Relationship listening seeks to pursue your empathetic nature and listen due to the relationship you hold with the individual. This method can use people that hold a close kinship with you or have made large impacts in ones’ life. Using that kinship to drive home a point or topic.
Critical listening has three attributes contributed to it, Ethos, Logos, and Pathos. Ethos represents the credibility of the speaker. The person may be a trustworthy individual or a common liar. Logos infers the data or logic of the statement whether the likelihood of the statement can be true. Pathos considers the psychological or emotional element behind the person’s claim. Capable critical thinking requires all three attributes to be sufficient critical listening.
Discriminative listening is the ability to differentiate the difference in pitch, volume, and emphasis. The listener can detect changes in these variables and determine the differences in meaning. Observing the responses and the impact associated with them an individual can increase their effectiveness in relationship listening. Knowing the individual and their social cues helps with picking on key emotional aspects of the conversation.

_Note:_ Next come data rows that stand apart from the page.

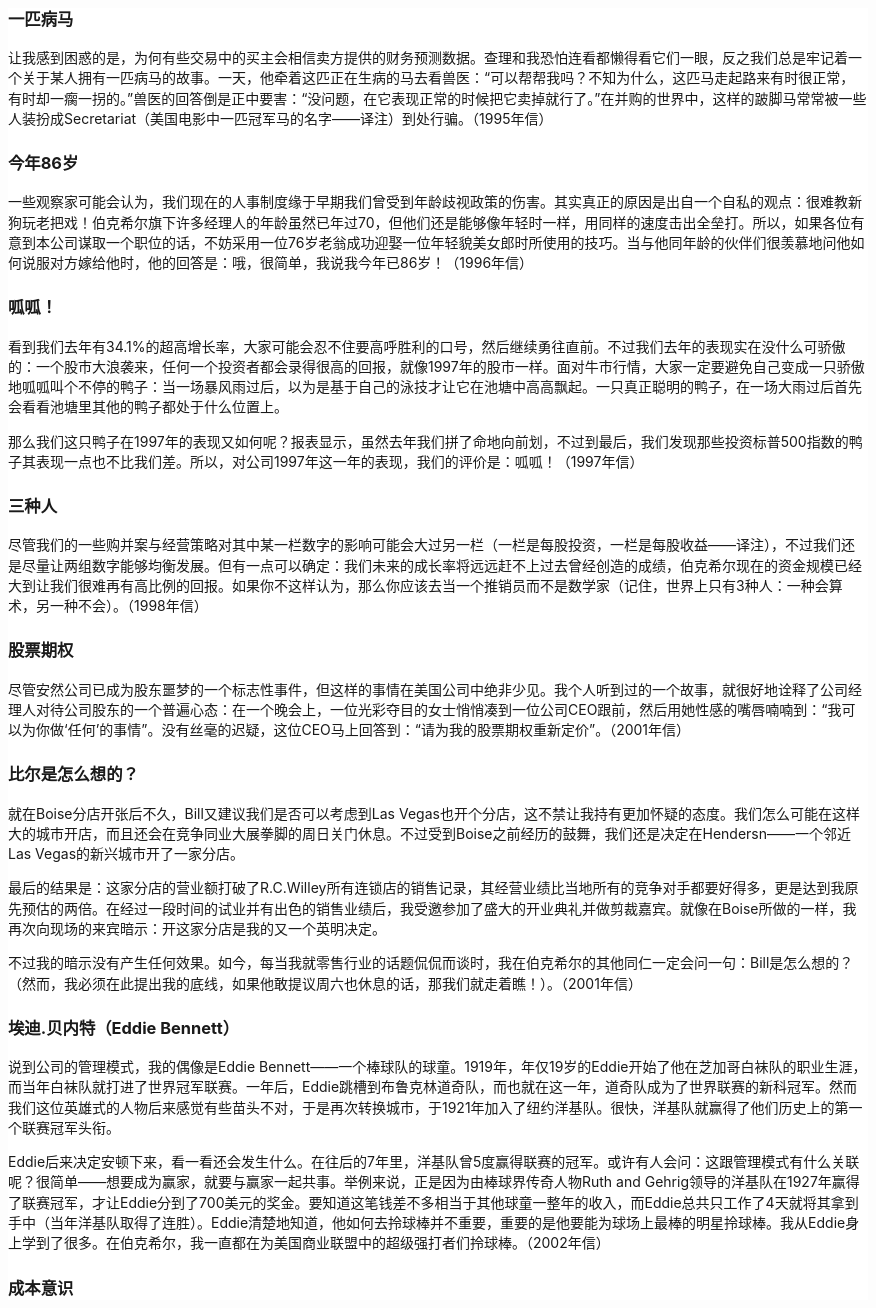 ### 一匹病马

让我感到困惑的是，为何有些交易中的买主会相信卖方提供的财务预测数据。查理和我恐怕连看都懒得看它们一眼，反之我们总是牢记着一个关于某人拥有一匹病马的故事。一天，他牵着这匹正在生病的马去看兽医：“可以帮帮我吗？不知为什么，这匹马走起路来有时很正常，有时却一瘸一拐的。”兽医的回答倒是正中要害：“没问题，在它表现正常的时候把它卖掉就行了。”在并购的世界中，这样的跛脚马常常被一些人装扮成Secretariat（美国电影中一匹冠军马的名字——译注）到处行骗。（1995年信）

### 今年86岁

一些观察家可能会认为，我们现在的人事制度缘于早期我们曾受到年龄歧视政策的伤害。其实真正的原因是出自一个自私的观点：很难教新狗玩老把戏！伯克希尔旗下许多经理人的年龄虽然已年过70，但他们还是能够像年轻时一样，用同样的速度击出全垒打。所以，如果各位有意到本公司谋取一个职位的话，不妨采用一位76岁老翁成功迎娶一位年轻貌美女郎时所使用的技巧。当与他同年龄的伙伴们很羡慕地问他如何说服对方嫁给他时，他的回答是：哦，很简单，我说我今年已86岁！（1996年信）

### 呱呱！

看到我们去年有34.1%的超高增长率，大家可能会忍不住要高呼胜利的口号，然后继续勇往直前。不过我们去年的表现实在没什么可骄傲的：一个股市大浪袭来，任何一个投资者都会录得很高的回报，就像1997年的股市一样。面对牛市行情，大家一定要避免自己变成一只骄傲地呱呱叫个不停的鸭子：当一场暴风雨过后，以为是基于自己的泳技才让它在池塘中高高飘起。一只真正聪明的鸭子，在一场大雨过后首先会看看池塘里其他的鸭子都处于什么位置上。

那么我们这只鸭子在1997年的表现又如何呢？报表显示，虽然去年我们拼了命地向前划，不过到最后，我们发现那些投资标普500指数的鸭子其表现一点也不比我们差。所以，对公司1997年这一年的表现，我们的评价是：呱呱！（1997年信）

### 三种人

尽管我们的一些购并案与经营策略对其中某一栏数字的影响可能会大过另一栏（一栏是每股投资，一栏是每股收益——译注），不过我们还是尽量让两组数字能够均衡发展。但有一点可以确定：我们未来的成长率将远远赶不上过去曾经创造的成绩，伯克希尔现在的资金规模已经大到让我们很难再有高比例的回报。如果你不这样认为，那么你应该去当一个推销员而不是数学家（记住，世界上只有3种人：一种会算术，另一种不会）。（1998年信）

### 股票期权

尽管安然公司已成为股东噩梦的一个标志性事件，但这样的事情在美国公司中绝非少见。我个人听到过的一个故事，就很好地诠释了公司经理人对待公司股东的一个普遍心态：在一个晚会上，一位光彩夺目的女士悄悄凑到一位公司CEO跟前，然后用她性感的嘴唇喃喃到：“我可以为你做‘任何’的事情”。没有丝毫的迟疑，这位CEO马上回答到：“请为我的股票期权重新定价”。（2001年信）

### 比尔是怎么想的？

就在Boise分店开张后不久，Bill又建议我们是否可以考虑到Las Vegas也开个分店，这不禁让我持有更加怀疑的态度。我们怎么可能在这样大的城市开店，而且还会在竞争同业大展拳脚的周日关门休息。不过受到Boise之前经历的鼓舞，我们还是决定在Hendersn——一个邻近Las Vegas的新兴城市开了一家分店。

最后的结果是：这家分店的营业额打破了R.C.Willey所有连锁店的销售记录，其经营业绩比当地所有的竞争对手都要好得多，更是达到我原先预估的两倍。在经过一段时间的试业并有出色的销售业绩后，我受邀参加了盛大的开业典礼并做剪裁嘉宾。就像在Boise所做的一样，我再次向现场的来宾暗示：开这家分店是我的又一个英明决定。

不过我的暗示没有产生任何效果。如今，每当我就零售行业的话题侃侃而谈时，我在伯克希尔的其他同仁一定会问一句：Bill是怎么想的？（然而，我必须在此提出我的底线，如果他敢提议周六也休息的话，那我们就走着瞧！）。（2001年信）

### 埃迪.贝内特（Eddie Bennett）

说到公司的管理模式，我的偶像是Eddie Bennett——一个棒球队的球童。1919年，年仅19岁的Eddie开始了他在芝加哥白袜队的职业生涯，而当年白袜队就打进了世界冠军联赛。一年后，Eddie跳槽到布鲁克林道奇队，而也就在这一年，道奇队成为了世界联赛的新科冠军。然而我们这位英雄式的人物后来感觉有些苗头不对，于是再次转换城市，于1921年加入了纽约洋基队。很快，洋基队就赢得了他们历史上的第一个联赛冠军头衔。

Eddie后来决定安顿下来，看一看还会发生什么。在往后的7年里，洋基队曾5度赢得联赛的冠军。或许有人会问：这跟管理模式有什么关联呢？很简单——想要成为赢家，就要与赢家一起共事。举例来说，正是因为由棒球界传奇人物Ruth and Gehrig领导的洋基队在1927年赢得了联赛冠军，才让Eddie分到了700美元的奖金。要知道这笔钱差不多相当于其他球童一整年的收入，而Eddie总共只工作了4天就将其拿到手中（当年洋基队取得了连胜）。Eddie清楚地知道，他如何去拎球棒并不重要，重要的是他要能为球场上最棒的明星拎球棒。我从Eddie身上学到了很多。在伯克希尔，我一直都在为美国商业联盟中的超级强打者们拎球棒。（2002年信）

### 成本意识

There are three factors attributed to this type of listening. Hearing ability is a factor due in part to whether you can allow an individual to state their claim or side without hindrance. These hindrances may change their tone and social speaking norms causing you to misread their emotional meaning. Awareness of Sound Structure, the practice of recognizing vowel and consonant sounds in a sentence structure. Then being able to infer the meaning behind the sounds without having received the sentence verbatim. For example- The stuff he knows or the stuffy nose, you won a Toyota, you won a toy Yoda, the good can decay many ways, the good candy came anyways.
Integration of nonverbal cues, the final factor for discriminative listening. This focuses on the physical characteristics of the speaker. Whether they are fidgeting, messing with their face or hands, or not making eye contact. These cues may show whether a person is giving information freely, under duress, or disorientation.
Now that we have a vague concept of effective listening let's delve into the mindset of the leader with this practice. An effective leader uses the practices earlier detailed to understand their subordinates and the obstacles they face. While the leader not using effective listening may overlook an issue that is impeding the completion of the mission. The task can be completed but the lack of attention given to the concerns of their subordinates may lead to mission failure.
Leaders use effective listening to absorb as much information from troops. Leaders use this information to better delegate and decide actions taken. Subordinates who practice effective listening benefit from the comprehension of orders given. This loop of comprehension ensures efficient task management.